--- MATERIAL FOR THIS EXERCISE ---
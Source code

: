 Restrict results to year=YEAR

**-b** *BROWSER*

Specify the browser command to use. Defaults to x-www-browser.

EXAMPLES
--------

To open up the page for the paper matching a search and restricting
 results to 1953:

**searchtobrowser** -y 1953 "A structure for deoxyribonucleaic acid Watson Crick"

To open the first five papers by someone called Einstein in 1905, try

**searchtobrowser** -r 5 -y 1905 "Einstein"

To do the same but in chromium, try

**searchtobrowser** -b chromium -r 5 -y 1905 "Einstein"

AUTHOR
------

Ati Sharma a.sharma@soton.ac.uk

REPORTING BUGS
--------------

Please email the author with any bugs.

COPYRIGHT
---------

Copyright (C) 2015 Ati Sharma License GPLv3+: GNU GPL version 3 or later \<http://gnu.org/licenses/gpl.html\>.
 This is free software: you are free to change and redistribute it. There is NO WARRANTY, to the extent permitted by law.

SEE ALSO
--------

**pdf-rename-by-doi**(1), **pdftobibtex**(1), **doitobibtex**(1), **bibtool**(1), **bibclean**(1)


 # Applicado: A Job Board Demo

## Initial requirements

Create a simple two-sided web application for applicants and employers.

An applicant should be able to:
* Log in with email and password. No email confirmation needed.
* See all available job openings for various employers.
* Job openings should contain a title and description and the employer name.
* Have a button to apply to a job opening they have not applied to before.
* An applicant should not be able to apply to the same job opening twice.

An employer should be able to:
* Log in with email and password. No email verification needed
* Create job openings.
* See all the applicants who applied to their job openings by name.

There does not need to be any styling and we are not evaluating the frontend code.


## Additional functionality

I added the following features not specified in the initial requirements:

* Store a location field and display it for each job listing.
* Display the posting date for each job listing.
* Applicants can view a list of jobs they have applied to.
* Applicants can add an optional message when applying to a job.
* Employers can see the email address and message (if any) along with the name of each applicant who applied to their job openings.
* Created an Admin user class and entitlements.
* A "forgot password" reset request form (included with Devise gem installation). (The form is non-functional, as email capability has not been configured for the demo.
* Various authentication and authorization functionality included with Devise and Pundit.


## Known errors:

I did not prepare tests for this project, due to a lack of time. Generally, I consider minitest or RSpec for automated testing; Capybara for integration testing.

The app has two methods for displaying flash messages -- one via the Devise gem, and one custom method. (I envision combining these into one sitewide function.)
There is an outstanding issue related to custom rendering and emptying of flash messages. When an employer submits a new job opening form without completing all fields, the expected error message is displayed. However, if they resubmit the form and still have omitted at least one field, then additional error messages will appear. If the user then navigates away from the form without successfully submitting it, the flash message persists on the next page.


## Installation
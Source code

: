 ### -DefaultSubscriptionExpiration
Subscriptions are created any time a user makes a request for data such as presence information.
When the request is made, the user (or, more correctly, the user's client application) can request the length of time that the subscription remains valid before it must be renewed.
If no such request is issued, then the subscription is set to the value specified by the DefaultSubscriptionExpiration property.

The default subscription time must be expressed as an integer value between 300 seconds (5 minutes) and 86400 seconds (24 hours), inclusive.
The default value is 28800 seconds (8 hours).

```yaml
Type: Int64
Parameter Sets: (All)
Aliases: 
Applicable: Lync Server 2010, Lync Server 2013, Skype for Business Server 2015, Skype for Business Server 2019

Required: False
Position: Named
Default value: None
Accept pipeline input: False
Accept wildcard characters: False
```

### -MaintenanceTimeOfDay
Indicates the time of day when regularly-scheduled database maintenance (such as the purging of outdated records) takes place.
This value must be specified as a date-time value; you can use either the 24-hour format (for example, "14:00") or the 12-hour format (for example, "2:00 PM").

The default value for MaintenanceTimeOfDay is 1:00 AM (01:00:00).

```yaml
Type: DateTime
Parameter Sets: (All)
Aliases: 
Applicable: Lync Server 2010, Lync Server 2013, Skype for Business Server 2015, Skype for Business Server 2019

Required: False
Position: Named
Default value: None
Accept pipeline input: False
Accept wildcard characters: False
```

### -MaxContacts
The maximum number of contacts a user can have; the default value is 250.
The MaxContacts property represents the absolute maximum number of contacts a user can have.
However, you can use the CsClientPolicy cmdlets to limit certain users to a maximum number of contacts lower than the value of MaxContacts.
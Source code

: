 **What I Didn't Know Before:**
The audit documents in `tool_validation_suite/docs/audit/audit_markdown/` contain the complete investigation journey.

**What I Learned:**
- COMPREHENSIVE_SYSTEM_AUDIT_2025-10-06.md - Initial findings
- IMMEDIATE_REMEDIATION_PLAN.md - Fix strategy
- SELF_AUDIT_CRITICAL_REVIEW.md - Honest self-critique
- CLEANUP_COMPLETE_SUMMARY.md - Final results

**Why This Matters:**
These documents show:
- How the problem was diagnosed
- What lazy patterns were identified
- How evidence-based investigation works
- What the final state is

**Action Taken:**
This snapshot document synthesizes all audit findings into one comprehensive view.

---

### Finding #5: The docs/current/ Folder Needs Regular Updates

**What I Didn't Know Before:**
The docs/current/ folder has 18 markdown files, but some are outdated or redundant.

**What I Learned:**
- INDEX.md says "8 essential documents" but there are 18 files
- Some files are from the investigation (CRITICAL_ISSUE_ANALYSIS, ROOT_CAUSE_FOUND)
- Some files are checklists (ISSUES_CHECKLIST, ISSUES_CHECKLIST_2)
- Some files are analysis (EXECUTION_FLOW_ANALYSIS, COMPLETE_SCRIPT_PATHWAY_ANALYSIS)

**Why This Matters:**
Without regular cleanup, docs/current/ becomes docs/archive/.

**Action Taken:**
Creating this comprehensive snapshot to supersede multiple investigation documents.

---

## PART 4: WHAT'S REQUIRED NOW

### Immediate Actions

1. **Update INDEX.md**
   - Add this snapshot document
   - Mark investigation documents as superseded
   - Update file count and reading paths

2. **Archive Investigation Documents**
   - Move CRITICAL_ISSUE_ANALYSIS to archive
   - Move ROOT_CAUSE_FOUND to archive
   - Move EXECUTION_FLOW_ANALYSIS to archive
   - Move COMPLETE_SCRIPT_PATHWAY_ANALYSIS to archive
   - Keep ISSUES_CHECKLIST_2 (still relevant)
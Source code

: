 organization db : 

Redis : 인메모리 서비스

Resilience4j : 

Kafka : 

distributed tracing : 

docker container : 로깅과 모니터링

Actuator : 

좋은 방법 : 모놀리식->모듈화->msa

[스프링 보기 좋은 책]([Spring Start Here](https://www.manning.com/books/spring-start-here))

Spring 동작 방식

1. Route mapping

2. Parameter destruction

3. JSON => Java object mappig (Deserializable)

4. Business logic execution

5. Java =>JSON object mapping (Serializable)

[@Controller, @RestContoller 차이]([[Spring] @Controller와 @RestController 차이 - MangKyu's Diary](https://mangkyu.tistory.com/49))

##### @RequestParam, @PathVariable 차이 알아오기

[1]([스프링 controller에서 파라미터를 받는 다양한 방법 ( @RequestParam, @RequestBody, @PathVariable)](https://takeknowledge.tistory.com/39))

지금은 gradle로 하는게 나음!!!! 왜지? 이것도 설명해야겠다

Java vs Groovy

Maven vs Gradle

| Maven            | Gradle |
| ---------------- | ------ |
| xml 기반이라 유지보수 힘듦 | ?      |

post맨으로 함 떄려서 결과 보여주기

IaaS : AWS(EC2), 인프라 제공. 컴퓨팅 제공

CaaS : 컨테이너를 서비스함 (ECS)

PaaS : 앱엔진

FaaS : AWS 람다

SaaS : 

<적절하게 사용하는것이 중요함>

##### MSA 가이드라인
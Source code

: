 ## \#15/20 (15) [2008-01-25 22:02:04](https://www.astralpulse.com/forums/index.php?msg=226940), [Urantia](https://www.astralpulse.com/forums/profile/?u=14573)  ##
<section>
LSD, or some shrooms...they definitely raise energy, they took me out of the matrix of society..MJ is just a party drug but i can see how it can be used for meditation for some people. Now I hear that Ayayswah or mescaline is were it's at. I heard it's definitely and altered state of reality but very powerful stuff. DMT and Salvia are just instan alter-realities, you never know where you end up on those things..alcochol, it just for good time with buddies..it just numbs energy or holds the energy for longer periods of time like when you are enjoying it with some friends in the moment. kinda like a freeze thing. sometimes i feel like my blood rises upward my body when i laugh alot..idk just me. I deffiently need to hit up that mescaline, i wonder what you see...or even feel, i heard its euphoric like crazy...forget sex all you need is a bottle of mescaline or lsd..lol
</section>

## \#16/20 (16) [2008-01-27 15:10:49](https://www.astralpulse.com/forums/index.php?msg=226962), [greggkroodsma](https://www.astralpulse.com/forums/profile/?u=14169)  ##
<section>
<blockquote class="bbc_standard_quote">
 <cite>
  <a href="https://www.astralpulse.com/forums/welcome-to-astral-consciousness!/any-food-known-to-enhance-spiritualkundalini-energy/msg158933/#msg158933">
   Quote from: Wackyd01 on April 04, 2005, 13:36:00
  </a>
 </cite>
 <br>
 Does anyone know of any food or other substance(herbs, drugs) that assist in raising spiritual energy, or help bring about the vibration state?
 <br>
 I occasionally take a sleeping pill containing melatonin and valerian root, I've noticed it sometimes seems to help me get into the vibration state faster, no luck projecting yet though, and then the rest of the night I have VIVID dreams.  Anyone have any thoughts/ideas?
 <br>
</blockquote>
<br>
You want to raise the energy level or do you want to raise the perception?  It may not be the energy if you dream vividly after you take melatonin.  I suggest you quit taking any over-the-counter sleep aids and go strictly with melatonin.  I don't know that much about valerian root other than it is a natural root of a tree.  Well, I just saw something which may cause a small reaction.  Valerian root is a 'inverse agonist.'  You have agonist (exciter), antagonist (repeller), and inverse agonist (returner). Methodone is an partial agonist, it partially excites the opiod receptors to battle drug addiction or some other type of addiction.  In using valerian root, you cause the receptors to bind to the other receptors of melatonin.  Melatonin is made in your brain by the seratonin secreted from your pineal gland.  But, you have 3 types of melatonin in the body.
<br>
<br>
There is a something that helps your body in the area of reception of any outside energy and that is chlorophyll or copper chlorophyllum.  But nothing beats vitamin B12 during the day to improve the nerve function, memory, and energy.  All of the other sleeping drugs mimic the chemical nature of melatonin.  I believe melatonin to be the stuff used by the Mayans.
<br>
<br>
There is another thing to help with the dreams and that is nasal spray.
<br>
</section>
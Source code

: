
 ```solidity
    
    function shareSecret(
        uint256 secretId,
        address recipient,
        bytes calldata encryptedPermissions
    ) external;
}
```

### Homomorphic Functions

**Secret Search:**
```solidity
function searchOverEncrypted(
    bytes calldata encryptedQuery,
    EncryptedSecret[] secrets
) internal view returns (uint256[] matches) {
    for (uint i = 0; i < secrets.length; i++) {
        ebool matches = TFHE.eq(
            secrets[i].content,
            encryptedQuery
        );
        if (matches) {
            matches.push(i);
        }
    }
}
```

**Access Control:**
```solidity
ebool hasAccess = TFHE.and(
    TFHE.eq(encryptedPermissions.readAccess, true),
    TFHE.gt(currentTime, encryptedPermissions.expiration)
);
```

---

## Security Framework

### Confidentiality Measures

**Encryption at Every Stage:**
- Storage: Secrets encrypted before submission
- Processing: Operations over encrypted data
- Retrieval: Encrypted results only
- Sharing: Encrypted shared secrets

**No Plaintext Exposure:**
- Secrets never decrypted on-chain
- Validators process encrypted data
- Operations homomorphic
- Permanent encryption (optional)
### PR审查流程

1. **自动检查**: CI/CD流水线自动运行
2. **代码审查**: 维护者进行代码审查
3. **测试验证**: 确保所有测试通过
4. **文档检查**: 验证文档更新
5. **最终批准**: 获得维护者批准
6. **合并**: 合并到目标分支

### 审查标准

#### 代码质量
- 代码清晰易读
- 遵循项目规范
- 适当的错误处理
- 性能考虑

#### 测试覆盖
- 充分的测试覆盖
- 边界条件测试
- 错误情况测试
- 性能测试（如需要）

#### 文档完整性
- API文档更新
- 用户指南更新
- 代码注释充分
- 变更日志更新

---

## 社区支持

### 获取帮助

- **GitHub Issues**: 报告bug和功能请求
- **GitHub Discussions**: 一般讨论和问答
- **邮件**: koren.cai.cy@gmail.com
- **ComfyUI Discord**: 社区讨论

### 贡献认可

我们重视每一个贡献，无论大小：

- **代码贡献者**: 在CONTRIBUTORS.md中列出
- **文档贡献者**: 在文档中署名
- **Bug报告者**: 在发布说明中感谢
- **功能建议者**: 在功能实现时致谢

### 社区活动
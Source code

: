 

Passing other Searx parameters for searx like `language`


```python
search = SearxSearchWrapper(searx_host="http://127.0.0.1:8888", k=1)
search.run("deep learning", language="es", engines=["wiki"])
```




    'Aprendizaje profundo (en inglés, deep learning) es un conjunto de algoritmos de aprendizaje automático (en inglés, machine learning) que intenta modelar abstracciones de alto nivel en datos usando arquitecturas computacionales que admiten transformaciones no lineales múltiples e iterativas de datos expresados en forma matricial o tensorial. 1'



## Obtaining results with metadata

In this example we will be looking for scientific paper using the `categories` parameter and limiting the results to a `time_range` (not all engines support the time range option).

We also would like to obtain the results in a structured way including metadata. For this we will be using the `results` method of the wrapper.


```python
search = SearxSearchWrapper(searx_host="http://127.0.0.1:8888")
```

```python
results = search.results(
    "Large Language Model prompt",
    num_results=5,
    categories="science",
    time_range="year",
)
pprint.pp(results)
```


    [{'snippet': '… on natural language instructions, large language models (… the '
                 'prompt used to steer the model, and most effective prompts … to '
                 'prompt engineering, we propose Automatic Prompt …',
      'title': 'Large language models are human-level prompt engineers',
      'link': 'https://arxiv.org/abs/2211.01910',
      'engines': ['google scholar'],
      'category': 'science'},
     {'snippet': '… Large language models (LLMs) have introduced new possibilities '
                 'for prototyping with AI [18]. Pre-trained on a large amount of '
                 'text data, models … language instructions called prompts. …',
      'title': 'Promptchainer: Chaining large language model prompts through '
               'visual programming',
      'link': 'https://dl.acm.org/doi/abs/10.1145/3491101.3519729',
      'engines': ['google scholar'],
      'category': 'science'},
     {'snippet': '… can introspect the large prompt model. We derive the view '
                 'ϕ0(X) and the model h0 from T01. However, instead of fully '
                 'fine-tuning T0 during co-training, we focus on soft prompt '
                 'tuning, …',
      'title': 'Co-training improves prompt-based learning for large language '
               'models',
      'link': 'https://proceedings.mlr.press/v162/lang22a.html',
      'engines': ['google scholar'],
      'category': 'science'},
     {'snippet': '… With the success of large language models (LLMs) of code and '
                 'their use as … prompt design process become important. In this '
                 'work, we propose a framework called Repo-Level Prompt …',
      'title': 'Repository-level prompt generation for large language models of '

--- GOAL OF THE EXERCISE ---
From the records above, copy out the line with "class and entitlements.", the line with "for the demo.", and every line between them, word for word.

--- TASK ANSWER ---
* Created an Admin user class and entitlements.
* A "forgot password" reset request form (included with Devise gem installation). (The form is non-functional, as email capability has not been configured for the demo.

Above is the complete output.